Song of Surrender

Monday, 11 June 2012

Who’s who in Indian classical music

By V Ramnarayan
 
DK Pattammal (1919-2009)
 
Sangita Kalanidhi DK Pattammal was a trailblazer among Carnatic vocalists. In the conservative south Indian milieu of the first half of the twentieth century, women were expected to take care of home and hearth, not venturing out even to practise the arts. Moreover, the performing arts, not considered very respectable in Victorian India, had just about emerged from the shadow of social stigma, and were now dominated by men. For all her remarkable precocity as a singer trained in the classical music of south India, young Pattammal would have gone the way of many upper caste Tamil girls, but for the intervention of the headmistress of the convent school she went to in Kanchipuram, an ancient temple city not far from Madras.
 
Pattammal was a fortunate exception to the social norms that kept women at home. Once her father Krishnaswamy Dikshitar became convinced that her musical talent should be displayed on the concert stage, there was no stopping her. She not only became the equal of men in areas the few women already performing had hitherto been allowed to enter, but went further and stormed the exclusive male bastion of ragam-tanam-pallavi singing and complex swaraprastara.
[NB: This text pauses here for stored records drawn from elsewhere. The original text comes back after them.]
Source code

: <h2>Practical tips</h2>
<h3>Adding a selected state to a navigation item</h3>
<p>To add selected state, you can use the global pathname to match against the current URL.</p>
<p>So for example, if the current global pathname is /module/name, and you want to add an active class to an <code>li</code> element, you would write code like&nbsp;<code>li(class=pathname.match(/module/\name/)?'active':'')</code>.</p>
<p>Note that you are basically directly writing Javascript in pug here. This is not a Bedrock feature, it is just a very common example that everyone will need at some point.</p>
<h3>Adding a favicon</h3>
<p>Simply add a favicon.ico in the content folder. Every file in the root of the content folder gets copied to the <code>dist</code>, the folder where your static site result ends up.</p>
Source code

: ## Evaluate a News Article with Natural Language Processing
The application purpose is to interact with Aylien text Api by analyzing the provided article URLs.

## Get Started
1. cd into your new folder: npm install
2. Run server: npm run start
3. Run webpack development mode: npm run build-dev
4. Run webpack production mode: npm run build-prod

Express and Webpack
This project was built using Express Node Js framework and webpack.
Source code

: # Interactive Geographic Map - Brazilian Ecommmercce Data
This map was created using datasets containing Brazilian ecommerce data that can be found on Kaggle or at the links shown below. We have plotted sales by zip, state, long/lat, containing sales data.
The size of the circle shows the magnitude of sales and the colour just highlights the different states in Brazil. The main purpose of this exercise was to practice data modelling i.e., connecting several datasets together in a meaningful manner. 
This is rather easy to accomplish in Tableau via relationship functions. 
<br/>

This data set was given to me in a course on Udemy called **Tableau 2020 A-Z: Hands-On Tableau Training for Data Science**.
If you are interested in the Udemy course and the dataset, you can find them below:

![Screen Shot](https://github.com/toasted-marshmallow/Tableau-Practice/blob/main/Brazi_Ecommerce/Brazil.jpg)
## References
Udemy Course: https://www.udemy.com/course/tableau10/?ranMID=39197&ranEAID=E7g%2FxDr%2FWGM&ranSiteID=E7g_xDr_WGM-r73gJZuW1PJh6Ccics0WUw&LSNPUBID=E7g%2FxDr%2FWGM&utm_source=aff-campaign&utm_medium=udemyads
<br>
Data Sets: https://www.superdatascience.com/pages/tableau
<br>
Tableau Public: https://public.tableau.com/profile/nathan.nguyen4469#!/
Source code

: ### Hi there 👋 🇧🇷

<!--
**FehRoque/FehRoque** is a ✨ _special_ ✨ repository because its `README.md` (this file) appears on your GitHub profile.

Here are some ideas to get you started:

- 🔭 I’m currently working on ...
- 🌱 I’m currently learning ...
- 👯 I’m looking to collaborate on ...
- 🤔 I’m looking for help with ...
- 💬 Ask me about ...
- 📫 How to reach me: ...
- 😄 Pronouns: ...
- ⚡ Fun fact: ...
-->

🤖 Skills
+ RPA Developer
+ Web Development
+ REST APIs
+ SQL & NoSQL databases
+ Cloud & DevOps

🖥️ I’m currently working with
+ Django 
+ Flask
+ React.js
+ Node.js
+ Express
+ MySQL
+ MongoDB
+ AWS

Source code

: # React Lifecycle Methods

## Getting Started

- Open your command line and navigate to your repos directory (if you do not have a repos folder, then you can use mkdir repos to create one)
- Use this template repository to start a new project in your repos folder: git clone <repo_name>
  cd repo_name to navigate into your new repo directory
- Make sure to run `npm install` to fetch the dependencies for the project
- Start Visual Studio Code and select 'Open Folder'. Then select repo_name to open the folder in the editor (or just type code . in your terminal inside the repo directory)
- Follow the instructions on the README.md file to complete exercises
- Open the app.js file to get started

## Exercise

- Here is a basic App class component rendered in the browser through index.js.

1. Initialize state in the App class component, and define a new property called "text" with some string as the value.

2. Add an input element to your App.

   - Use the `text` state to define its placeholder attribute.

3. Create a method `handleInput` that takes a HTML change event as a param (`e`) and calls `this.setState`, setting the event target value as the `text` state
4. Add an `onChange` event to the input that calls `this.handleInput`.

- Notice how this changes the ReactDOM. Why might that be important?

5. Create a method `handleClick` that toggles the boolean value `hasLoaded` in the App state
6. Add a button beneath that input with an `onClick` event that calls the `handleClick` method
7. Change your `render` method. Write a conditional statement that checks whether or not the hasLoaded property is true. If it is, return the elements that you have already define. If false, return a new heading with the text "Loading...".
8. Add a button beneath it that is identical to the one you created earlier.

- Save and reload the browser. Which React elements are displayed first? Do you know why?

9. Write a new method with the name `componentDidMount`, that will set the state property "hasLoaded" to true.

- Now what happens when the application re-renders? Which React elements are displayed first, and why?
A sample of RTP by Pattammal:
 

Born in Kanchipuram on 28 March 1919, Damal Krishnaswamy Dikshitar Pattammal was over 90 when she breathed her last on 16 July 2009, her death bemoaned by the lifelong admirers of her sonorous rendering of unadulterated traditional Carnatic music, austere in intent and execution, crystal clear in enunciation, faithful to its creators in word and spirit, soaring in its adventurous exploration of the most complex rhythmic variations.
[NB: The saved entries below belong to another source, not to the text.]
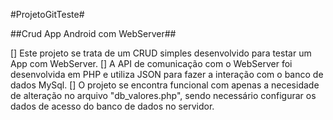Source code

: #ProjetoGitTeste#

##Crud App Android com WebServer##

[] Este projeto se trata de um CRUD simples desenvolvido para testar um App com
WebServer.
[] A API de comunicação com o WebServer foi desenvolvida em PHP e utiliza JSON
para fazer a interação com o banco de dados MySql.
[] O projeto se encontra funcional com apenas a necesidade de alteração no 
arquivo "db_valores.php", sendo necessário configurar os dados de acesso do 
banco de dados no servidor.
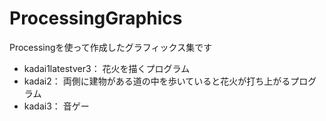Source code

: # ProcessingGraphics
Processingを使って作成したグラフィックス集です
* kadai1latestver3：
花火を描くプログラム
* kadai2：
両側に建物がある道の中を歩いていると花火が打ち上がるプログラム
* kadai3：
音ゲー
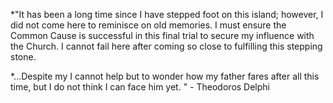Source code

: *"It has been a long time since I have stepped foot on this island; however, I did not come here to reminisce on old memories. I must ensure the Common Cause is successful in this final trial to secure my influence with the Church. I cannot fail here after coming so close to fulfilling this stepping stone. 

*...Despite my I cannot help but to wonder how my father fares after all this time, but I do not think I can face him yet. " - Theodoros Delphi

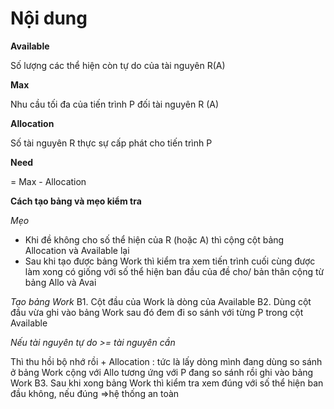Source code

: # Nội dung
**Available**

Số lượng các thể hiện còn tự do của tài nguyên R(A)

**Max**

Nhu cầu tối đa của tiến trình P đối tài nguyên R (A)

**Allocation**

Số tài nguyên R thực sự cấp phát cho tiến trình P

**Need**

= Max - Allocation

**Cách tạo bảng và mẹo kiểm tra**

*Mẹo*

- Khi đề không cho số thể hiện của R (hoặc A) thì cộng cột bảng Allocation và Available lại
- Sau khi tạo được bảng Work thì kiểm tra xem tiến trình cuối cùng được làm xong có giống với số thể hiện ban đầu của đề cho/ bản thân cộng từ bảng Allo và Avai

*Tạo bảng Work*
B1. Cột đầu của Work là dòng của Available
B2. Dùng cột đầu vừa ghi vào bảng Work sau đó đem đi so sánh với từng P trong cột Available

*Nếu tài nguyên tự do >= tài nguyên cần*

Thì thu hồi bộ nhớ rồi + Allocation : tức là lấy dòng mình đang dùng so sánh ở bảng Work cộng với Allo tương ứng với P đang so sánh rồi ghi vào bảng Work
B3. Sau khi xong bảng Work thì kiểm tra xem đúng với số thể hiện ban đầu không, nếu đúng =>hệ thống an toàn
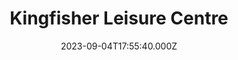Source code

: ---
date: 2023-09-04T17:55:40.000Z
title: Kingfisher Leisure Centre
latitude: 52.03620184015773
longitude: 0.7340587308937416
category: checkin
---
For all her immaculate pathantara, Pattammal’s early schooling in her chaste music was at best vicarious, learnt from the great gurus of her day by indirect assimilation Ekalavya style rather than through gurukulavasa, which her gender at any rate ruled out. Her virtual mentor Kanchipuram Naina Pillai’s impact led to her mastery of ragam-tanam-pallavi at a time when women singers were expected to confine themselves to song-rendering in a demure, proper manner. The brief tutelage with Ambi Dikshitar that came later meant that she would one day become synonymous with the Muthuswami Dikshitar oeuvre. Graduation through adulthood and marriage to direct learning from Papanasam Sivan gave her a command over Tamil compositions poignant in the visible bhakti of her exposition of those moving lyrics.

Pattammal renders a Sivan composition:


For all her orthodoxy, Pattammal took many a daring step in her youth, especially in her courageous espousal of the nationalist cause through song. She did not shy away from lending her voice to film songs either, provided the songs were based on classical music and had high meaning. They were usually of patriotic content. She gave new life to some of the best creations of poet Subramania Bharati in this genre.
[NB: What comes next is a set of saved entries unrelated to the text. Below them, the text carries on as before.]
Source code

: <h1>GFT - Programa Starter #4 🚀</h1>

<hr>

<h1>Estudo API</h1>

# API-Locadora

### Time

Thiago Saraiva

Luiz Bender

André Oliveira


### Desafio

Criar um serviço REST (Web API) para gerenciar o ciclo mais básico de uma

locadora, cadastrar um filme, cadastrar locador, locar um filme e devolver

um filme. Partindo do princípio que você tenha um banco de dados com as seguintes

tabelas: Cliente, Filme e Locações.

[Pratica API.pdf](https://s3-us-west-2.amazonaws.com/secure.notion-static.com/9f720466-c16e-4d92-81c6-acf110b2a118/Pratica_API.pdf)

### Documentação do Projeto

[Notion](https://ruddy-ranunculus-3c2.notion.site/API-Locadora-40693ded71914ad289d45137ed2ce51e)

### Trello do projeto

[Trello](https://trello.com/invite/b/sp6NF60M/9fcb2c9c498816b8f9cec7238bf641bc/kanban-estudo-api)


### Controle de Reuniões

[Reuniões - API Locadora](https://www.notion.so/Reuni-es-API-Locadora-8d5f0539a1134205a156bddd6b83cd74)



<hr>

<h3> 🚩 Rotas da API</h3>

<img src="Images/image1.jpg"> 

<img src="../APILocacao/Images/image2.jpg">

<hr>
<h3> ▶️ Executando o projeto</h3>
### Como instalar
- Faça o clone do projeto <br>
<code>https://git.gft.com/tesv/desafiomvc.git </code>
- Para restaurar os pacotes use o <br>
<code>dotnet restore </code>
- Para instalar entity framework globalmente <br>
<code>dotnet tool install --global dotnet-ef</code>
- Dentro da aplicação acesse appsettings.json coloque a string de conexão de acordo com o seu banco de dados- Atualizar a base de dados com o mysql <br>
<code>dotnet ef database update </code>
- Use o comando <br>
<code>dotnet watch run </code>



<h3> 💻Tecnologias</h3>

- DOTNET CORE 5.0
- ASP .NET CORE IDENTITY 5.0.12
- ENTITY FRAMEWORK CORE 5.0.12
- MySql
Here’s a sample of a Bharati song by DKP:

 
Pattammal and her brother D.K. Jayaraman were a rare combination on stage, creating vocal excellence in a role reversal that meant the younger brother had to sing in a kind of falsetto to support the elder sister’s deep voice. It is only when Jayaraman started to perform solo that the real depth and range of his voice came into prominence.

Pattammal with DK Jayaraman:

 
While son Sivakumar is a mridanga vidwan, his marriage to Palghat Mani Iyer’s daughter resulted in the passing on of extraordinary musical genes to the next generation. Granddaughter Nithyashree Mahadevan is the best known among the musicians from the Pattammal lineage.
 
Pattammal was a much loved, respected teacher too. Many frontline musicians belonging to the Jayaraman school had the good fortune of learning from Pattammal too, especially after Jayaraman’s premature death. Vocalist Vijay Siva and violinist R.K. Shriramkumar are perhaps the most prominent of them.
 
Pattammal remained a loving and devoted teacher almost until the end. She listened to and appreciated good music of all kinds, including film music, jazz and opera, and even watched cricket, but her views on Carnatic music remained unwaveringly traditional, classical.